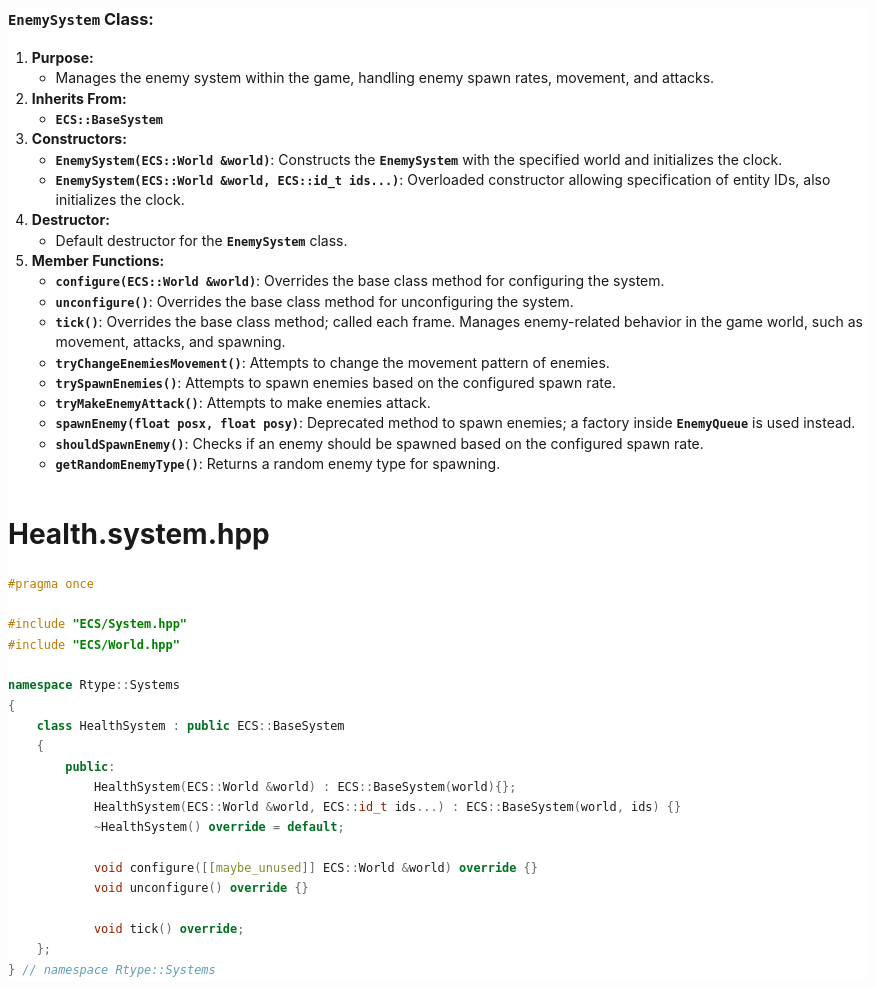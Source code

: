 ### **`EnemySystem` Class:**

1. **Purpose:**
    - Manages the enemy system within the game, handling enemy spawn rates, movement, and attacks.
2. **Inherits From:**
    - **`ECS::BaseSystem`**
3. **Constructors:**
    - **`EnemySystem(ECS::World &world)`**: Constructs the **`EnemySystem`** with the specified world and initializes the clock.
    - **`EnemySystem(ECS::World &world, ECS::id_t ids...)`**: Overloaded constructor allowing specification of entity IDs, also initializes the clock.
4. **Destructor:**
    - Default destructor for the **`EnemySystem`** class.
5. **Member Functions:**
    - **`configure(ECS::World &world)`**: Overrides the base class method for configuring the system.
    - **`unconfigure()`**: Overrides the base class method for unconfiguring the system.
    - **`tick()`**: Overrides the base class method; called each frame. Manages enemy-related behavior in the game world, such as movement, attacks, and spawning.
    - **`tryChangeEnemiesMovement()`**: Attempts to change the movement pattern of enemies.
    - **`trySpawnEnemies()`**: Attempts to spawn enemies based on the configured spawn rate.
    - **`tryMakeEnemyAttack()`**: Attempts to make enemies attack.
    - **`spawnEnemy(float posx, float posy)`**: Deprecated method to spawn enemies; a factory inside **`EnemyQueue`** is used instead.
    - **`shouldSpawnEnemy()`**: Checks if an enemy should be spawned based on the configured spawn rate.
    - **`getRandomEnemyType()`**: Returns a random enemy type for spawning.

# Health.system.hpp
```cpp
#pragma once

#include "ECS/System.hpp"
#include "ECS/World.hpp"

namespace Rtype::Systems
{
    class HealthSystem : public ECS::BaseSystem
    {
        public:
            HealthSystem(ECS::World &world) : ECS::BaseSystem(world){};
            HealthSystem(ECS::World &world, ECS::id_t ids...) : ECS::BaseSystem(world, ids) {}
            ~HealthSystem() override = default;

            void configure([[maybe_unused]] ECS::World &world) override {}
            void unconfigure() override {}

            void tick() override;
    };
} // namespace Rtype::Systems
```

****************

What you need to do.
Tally the lines in the records that hold the word "unconfigure", and state only the resulting number.

Result for this exercise.
2